How to complete this task: In the material below, some lines carry "Tasarım". Copy each such line.

Given data:
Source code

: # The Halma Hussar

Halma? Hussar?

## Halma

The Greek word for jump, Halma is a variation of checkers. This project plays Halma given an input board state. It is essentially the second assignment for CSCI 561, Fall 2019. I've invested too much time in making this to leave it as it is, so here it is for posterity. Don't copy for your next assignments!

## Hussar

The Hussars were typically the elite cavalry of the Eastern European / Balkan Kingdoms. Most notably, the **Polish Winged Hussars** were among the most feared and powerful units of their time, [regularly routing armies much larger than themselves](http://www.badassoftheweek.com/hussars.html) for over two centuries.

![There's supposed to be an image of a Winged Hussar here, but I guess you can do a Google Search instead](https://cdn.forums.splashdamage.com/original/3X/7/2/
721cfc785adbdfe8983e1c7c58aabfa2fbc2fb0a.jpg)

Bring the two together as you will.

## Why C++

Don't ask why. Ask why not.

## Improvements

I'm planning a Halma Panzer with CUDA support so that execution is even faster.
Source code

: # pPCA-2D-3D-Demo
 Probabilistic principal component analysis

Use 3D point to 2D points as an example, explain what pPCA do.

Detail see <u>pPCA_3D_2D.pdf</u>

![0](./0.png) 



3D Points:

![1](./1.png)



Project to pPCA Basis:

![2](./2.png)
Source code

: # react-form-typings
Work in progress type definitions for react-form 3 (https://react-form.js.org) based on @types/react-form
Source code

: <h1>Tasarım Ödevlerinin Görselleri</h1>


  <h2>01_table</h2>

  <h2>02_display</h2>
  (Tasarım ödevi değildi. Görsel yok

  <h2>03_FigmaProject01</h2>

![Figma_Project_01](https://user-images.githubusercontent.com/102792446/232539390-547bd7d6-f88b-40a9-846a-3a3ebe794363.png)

Completed task:
: <h1>Tasarım Ödevlerinin Görselleri</h1>
  (Tasarım ödevi değildi. Görsel yok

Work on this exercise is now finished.